Three converging points of view are told: first on land, with a young soldier Tommy (newcomer Fionn Whitehead) who dodges bullet and bomb to wiggle his way onto any possible ship that can take him away from the madness of inevitable death; second on water, with civilians Mr. Dawson (Mark Rylance) and his son Peter (Tom Glynn-Carney) as they race their private yacht towards Dunkirk hoping to save as many men as they can; and finally on air, with British Spitfire pilot Farrier (Tom Hardy) who bravely tries to down as many enemy fighters and bombers as he can while his air fuel lasts.
One Direction star Harry Styles makes a film debut as a soldier, Kenneth Branagh is British Commander Bolton who oversees the rescue on the shores of Dunkirk, and Cilian Murphy appears as a traumatized soldier on board Mr. Dawson’s yacht.
Few war epics are able to balance scale and intimacy onscreen at such a short length as Warner Brothers’ and Nolan’s Dunkirk, fewer as audacious as a production given the relatively less famous historical event and non-superstar status of its performers (in film terms, One-D fans.) The triptych plot also runs on a complex time differential – one starts a week away and another just an hour away from the time the story converges.
Somehow, Christopher Nolan’s imagination has managed to mix these converging plots with emotionally engaging characters who, by all means, are unknown stakeholders of the war just trying to save as many souls as they can. And this feat is told with so short dialogue that half of the film plays out like an old silent film. On one hand it is without a doubt a big movie, on another it is so engaging with the main characters that it feels small.

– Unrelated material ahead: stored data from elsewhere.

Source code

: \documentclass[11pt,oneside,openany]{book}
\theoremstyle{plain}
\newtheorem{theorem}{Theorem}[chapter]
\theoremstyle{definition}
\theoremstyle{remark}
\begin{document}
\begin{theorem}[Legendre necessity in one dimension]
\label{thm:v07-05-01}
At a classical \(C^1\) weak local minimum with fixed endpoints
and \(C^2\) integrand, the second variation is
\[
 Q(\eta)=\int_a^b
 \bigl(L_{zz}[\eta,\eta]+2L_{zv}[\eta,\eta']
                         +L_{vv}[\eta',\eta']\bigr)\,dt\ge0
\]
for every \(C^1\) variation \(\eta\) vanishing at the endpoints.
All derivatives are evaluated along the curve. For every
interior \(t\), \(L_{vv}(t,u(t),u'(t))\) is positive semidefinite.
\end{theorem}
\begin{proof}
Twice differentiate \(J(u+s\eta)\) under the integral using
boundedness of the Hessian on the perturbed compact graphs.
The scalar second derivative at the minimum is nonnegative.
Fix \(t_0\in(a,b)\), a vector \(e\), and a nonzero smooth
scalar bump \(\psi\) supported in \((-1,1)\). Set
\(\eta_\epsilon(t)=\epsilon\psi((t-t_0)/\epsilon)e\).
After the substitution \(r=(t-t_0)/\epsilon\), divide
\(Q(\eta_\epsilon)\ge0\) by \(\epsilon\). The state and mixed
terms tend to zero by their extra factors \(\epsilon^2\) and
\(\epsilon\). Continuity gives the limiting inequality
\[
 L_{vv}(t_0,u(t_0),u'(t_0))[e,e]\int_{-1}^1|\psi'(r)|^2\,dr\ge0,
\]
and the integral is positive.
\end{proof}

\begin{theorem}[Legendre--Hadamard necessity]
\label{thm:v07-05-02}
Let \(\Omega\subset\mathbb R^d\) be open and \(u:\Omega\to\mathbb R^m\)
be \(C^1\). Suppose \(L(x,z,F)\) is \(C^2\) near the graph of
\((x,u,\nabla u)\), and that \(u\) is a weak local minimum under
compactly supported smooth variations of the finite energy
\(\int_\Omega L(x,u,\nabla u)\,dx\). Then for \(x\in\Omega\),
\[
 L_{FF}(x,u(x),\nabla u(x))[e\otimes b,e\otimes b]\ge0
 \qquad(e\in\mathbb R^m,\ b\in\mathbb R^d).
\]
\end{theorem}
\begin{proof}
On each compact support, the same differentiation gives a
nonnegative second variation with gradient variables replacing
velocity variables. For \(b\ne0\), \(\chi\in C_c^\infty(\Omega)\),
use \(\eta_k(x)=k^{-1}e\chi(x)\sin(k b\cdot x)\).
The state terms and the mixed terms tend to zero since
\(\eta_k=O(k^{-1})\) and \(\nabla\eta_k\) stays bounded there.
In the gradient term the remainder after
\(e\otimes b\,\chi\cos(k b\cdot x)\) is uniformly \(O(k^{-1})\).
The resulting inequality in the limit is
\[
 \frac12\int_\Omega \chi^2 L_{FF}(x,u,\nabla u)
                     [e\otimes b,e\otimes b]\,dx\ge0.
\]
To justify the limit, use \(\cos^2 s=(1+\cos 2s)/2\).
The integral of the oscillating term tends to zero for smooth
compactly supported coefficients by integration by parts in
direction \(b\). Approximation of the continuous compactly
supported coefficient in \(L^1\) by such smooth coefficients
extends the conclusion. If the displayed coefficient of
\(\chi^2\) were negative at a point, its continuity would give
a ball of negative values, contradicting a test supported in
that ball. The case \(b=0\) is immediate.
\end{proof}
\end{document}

It also feels like you’re watching several classic war films put together – Wolfgang Petersen’s 1981 U-Boat thriller Das Boot, Steven Spielberg’s 1998 Normandy epic Saving Private Ryan and even the old-school dogfighting in William Wellman’s 1927 milestone Wings .
It’s already amazing to think about how the production went about filming everything that happened on the beach, on water, and on air – more so when you catch the moments when the story merges.
The film’s suspense wouldn’t build as great without Hans ZImmer’s intense musical scoring, mixed with that unnerving ticking of a clock, the heart-stopping zing of a rifle bullet and deafening explosion of bombs.
This is monumental filmmaking at its finest, when technical mastery of all elements of film synchronize with the human elements of gripping performance and drama, maximized on large-format screens that no home cinema can possibly match even with a 100-inch projection.
See this on the biggest screen you can find (preferably IMAX), just make sure you go see it.